* _Data section_
————————

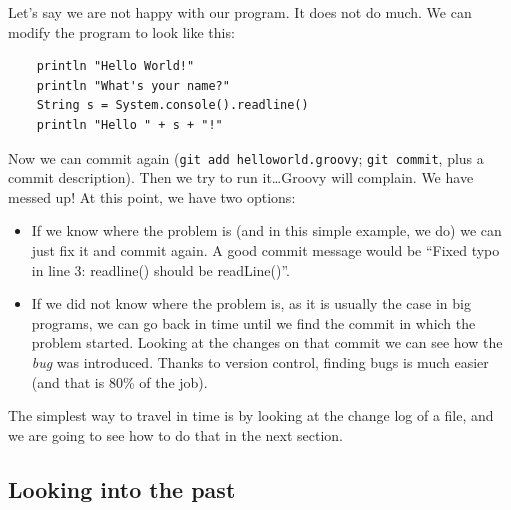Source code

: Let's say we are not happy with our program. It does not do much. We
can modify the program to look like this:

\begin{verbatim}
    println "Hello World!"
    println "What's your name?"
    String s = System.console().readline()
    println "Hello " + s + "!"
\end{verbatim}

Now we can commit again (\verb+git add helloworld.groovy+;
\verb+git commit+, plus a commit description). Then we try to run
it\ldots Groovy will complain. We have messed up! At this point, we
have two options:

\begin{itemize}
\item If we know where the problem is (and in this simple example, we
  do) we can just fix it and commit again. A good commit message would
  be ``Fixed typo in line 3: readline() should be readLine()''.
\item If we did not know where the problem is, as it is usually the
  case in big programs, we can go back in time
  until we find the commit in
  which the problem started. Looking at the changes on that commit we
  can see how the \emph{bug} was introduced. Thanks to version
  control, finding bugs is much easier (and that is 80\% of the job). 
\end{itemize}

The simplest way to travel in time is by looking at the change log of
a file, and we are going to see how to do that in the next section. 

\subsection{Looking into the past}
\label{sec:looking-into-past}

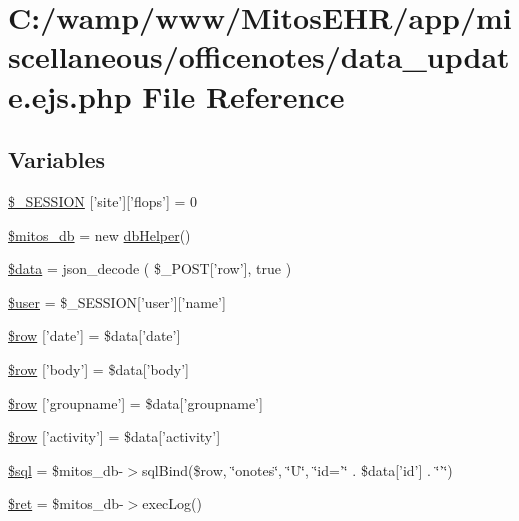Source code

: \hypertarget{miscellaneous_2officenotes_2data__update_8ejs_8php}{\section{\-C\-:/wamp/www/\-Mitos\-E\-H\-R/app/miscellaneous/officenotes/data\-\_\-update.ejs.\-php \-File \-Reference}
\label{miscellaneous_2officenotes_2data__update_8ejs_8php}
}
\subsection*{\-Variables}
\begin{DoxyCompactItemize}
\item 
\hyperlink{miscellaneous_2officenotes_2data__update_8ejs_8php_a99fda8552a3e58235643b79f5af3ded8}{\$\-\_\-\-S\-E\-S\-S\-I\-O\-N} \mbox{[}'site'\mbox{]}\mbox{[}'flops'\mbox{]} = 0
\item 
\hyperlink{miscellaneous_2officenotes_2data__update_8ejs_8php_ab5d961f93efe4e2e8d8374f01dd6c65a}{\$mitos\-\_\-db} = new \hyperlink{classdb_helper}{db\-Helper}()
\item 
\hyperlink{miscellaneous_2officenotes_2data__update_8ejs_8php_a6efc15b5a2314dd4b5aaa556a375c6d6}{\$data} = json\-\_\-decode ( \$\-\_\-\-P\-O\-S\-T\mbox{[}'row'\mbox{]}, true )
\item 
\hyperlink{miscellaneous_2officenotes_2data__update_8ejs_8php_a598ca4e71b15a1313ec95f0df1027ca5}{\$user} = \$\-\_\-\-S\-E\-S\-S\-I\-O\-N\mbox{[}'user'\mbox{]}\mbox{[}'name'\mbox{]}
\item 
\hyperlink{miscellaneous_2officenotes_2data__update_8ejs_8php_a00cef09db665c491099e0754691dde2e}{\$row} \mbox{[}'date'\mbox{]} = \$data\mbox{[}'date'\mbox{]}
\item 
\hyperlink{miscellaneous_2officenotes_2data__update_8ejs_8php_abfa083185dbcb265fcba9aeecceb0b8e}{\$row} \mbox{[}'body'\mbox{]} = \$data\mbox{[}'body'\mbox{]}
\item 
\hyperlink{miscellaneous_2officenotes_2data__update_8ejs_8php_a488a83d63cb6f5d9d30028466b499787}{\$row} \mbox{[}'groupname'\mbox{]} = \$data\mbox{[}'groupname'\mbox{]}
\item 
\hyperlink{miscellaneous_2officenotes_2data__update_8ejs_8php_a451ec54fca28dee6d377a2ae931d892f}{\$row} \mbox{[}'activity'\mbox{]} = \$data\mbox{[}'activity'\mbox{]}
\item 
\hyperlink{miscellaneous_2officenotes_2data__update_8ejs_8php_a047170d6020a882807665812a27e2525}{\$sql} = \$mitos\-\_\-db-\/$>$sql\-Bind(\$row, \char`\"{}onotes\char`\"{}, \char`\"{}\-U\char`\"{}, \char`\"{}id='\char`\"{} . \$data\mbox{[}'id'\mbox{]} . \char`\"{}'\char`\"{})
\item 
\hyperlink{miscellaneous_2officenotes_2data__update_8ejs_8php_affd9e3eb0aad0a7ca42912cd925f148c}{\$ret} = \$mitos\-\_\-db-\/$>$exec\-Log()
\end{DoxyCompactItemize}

————————

* _The problem_
Print the material above word for word, first line through the line with "until we find the commit in", and leave every picture out.

* _Output of the exercise_
Source code

: Let's say we are not happy with our program. It does not do much. We
can modify the program to look like this:

\begin{verbatim}
    println "Hello World!"
    println "What's your name?"
    String s = System.console().readline()
    println "Hello " + s + "!"
\end{verbatim}

Now we can commit again (\verb+git add helloworld.groovy+;
\verb+git commit+, plus a commit description). Then we try to run
it\ldots Groovy will complain. We have messed up! At this point, we
have two options:

\begin{itemize}
\item If we know where the problem is (and in this simple example, we
  do) we can just fix it and commit again. A good commit message would
  be ``Fixed typo in line 3: readline() should be readLine()''.
\item If we did not know where the problem is, as it is usually the
  case in big programs, we can go back in time
  until we find the commit in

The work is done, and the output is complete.